CONCEPTS

What is mercantilism?

We explain what is mercantilism, what was its origin and the pillars that compose it. Also, how it works and criticism about it.

  1. What is mercantilism?

Commercialism means the set of political and economic ideas developed in Europe during the sixteenth, seventeenth and first centuries of the eighteenth century , within the framework of monarchical absolutism.

These ideas proposed a greater intervention of the State in the economy and the taking of a series of measures to protect local production over foreign production , in order to form nation-states as economically robust as possible.

Mercantilism suggested that the wealth of nations was only achievable through a positive trade balance with respect to foreigners, so it was necessary to protect the local economy through strong State measures , leaving behind the economic logic that had prevailed in the West from the Middle Ages: Crematistic

According to the latter, inheritance to the Christian world of the ancient Greek philosophers (Thales of Miletus, Plato, Aristotle), loans and usury were counter-natural, a dehumanizing exercise; judgment in which the Christians agreed, because such conduct incurred the sin of greed.

Mercantilism puts an end to this thought and opens European monarchies to the capitalist system, born in 14th-century Italy. It will be the model in vogue until its crisis at the end of the 18th century, giving way to new physiocratic and liberal economic theories. It is estimated that at the beginning of the 19th century mercantilism had disappeared altogether . Their resurrection attempts are labeled as  neo-commercialism.
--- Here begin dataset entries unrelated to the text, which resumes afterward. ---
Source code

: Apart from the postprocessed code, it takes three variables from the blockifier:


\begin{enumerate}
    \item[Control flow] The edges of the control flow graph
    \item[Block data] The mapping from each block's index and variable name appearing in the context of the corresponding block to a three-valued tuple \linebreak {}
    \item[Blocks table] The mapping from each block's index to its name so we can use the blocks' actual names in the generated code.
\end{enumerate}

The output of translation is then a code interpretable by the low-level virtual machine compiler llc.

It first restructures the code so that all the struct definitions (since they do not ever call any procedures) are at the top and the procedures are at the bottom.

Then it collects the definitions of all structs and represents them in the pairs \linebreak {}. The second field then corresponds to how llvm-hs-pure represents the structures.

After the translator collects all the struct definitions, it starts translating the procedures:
  1. Origin of mercantilism

As has been said, mercantilism appears to introduce European absolutist monarchies into capitalism , which had already emerged in Renaissance Italy , and will be the prevailing economic theory throughout the Modern Age (16th to 18th centuries).
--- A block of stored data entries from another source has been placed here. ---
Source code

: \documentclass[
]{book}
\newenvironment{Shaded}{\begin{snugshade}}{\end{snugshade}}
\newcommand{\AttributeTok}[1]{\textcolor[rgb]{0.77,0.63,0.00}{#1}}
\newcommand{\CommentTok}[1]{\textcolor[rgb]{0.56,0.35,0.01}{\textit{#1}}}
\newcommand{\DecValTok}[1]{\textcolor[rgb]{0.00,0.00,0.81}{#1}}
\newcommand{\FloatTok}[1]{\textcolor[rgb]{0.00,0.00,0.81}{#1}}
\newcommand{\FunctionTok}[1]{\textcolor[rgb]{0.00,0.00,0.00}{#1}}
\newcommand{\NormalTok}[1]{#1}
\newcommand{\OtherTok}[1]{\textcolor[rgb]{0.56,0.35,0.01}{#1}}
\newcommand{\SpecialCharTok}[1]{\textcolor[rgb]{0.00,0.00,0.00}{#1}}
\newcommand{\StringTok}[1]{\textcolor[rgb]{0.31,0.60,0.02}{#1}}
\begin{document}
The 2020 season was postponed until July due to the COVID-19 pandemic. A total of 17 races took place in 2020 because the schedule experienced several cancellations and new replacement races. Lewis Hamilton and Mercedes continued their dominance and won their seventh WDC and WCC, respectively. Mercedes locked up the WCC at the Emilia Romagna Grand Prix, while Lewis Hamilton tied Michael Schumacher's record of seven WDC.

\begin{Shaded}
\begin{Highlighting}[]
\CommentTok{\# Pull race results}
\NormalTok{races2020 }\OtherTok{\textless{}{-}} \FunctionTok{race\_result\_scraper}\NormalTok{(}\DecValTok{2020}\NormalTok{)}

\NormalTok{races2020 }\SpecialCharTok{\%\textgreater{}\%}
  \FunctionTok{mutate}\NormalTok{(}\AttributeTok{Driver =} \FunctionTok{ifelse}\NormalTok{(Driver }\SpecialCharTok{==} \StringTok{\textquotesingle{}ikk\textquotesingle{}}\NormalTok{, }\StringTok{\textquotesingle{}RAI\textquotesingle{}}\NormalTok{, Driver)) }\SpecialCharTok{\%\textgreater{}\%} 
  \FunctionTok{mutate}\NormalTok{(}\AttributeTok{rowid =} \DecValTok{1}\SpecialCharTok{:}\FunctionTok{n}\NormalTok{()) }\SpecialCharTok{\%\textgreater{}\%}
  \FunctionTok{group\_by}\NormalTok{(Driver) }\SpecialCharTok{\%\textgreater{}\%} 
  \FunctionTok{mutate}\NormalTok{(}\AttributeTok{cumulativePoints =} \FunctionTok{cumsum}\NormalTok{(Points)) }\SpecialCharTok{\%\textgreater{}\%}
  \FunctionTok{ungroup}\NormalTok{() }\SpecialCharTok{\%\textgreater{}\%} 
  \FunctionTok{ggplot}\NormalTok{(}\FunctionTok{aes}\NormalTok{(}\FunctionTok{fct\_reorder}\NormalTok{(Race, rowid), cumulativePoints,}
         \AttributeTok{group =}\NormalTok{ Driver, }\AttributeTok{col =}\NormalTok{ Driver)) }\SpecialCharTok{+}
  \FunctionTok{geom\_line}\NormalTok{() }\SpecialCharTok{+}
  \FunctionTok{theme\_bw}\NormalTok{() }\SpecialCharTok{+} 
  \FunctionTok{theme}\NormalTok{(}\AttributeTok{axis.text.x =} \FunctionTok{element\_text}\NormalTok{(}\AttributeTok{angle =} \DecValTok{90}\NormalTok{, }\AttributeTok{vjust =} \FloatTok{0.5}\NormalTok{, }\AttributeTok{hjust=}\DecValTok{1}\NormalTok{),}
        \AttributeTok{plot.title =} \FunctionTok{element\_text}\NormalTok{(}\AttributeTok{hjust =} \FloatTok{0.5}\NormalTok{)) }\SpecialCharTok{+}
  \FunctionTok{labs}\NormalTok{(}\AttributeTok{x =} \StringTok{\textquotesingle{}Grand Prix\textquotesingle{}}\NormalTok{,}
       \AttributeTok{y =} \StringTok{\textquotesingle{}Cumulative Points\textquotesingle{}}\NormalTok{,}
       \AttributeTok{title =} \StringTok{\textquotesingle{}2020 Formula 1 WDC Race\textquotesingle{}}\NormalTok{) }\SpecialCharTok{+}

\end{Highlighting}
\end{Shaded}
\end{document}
It will also mark the emergence of nation-states and the Old Regime in Western Europe, opposing the State and its economic control to the spiritual powers of the Catholic Church.

  1. Pillars of mercantilism

Mercantilism
The control of exports gave the State a model of protection of the local economy.

The pillars of mercantilism were three economic principles, evaluated distinctly by each of the aspects and variants that this model represented in reality. These pillars were:

  • The relations between political and economic power . What were once separate instances, began to have a relationship of control and reciprocity. The political power, represented by the absolutist monarchy, assumed its role in the economic conduct of society and decided to undertake the construction of a rich nation-state, which had enough capital for its numerous projects.
  • The control of the currency . The unification of the internal market, the increase in population and the privilege of internal production marched to the defense of national capital, more than anything in terms of agriculture , mining and manufacturing. It also sought to have a large and laborious population behind the currency.
  • The interference of the State in the economy . The control of exports (the export of raw materials was prohibited, but the rest of the production surpluses were widely exported) and especially of the imports (tariffs, blocked with barriers, hindered except in the case of scarce raw materials in the country), gave the State the wheel of a model of protection of the local economy.
  1. How does mercantilism work?

The functioning of mercantilism responds to nine fundamental principles (the nine Von Hornick rules), which were implemented differently and individually in each of the European nation-states, according to their needs and particularities. These principles are:

  • The use of the entire national territory for agriculture, mining and manufacturing.
  • Dedicate all the country’s raw material to national industries, since manufactured goods are worth more than raw materials internationally.
  • Promote an abundant and working population.
  • Prohibit exports of precious metals and keep the national currency in circulation.
  • Obstacle the importation of foreign goods.
  • Import the necessary goods in exchange for other scarce goods and not the payment of gold and silver.
  • Limit imports to scarce raw material in the country.
  • Sell ​​the surplus of the production manufactured abroad, in payments of gold and silver.
  • Do not allow imports of goods produced and available in the country.
  1. Criticisms of mercantilism

Mercantilism had numerous detractors, who accused him of not understanding the benefits of trade and comparative advantage . Theorists such as David Hume denounced the impossibility of mercantilism to maintain a favorable trade balance all the time (greater exports than imports) and excessive interest in precious metals such as gold and silver, which monopolized by the State lost their commercial value and owed rather be treated like any other scarce good.

Finally, mercantilism was replaced in the nineteenth century by theories of liberalism and  laissez-faire  proposed by Adam Smith.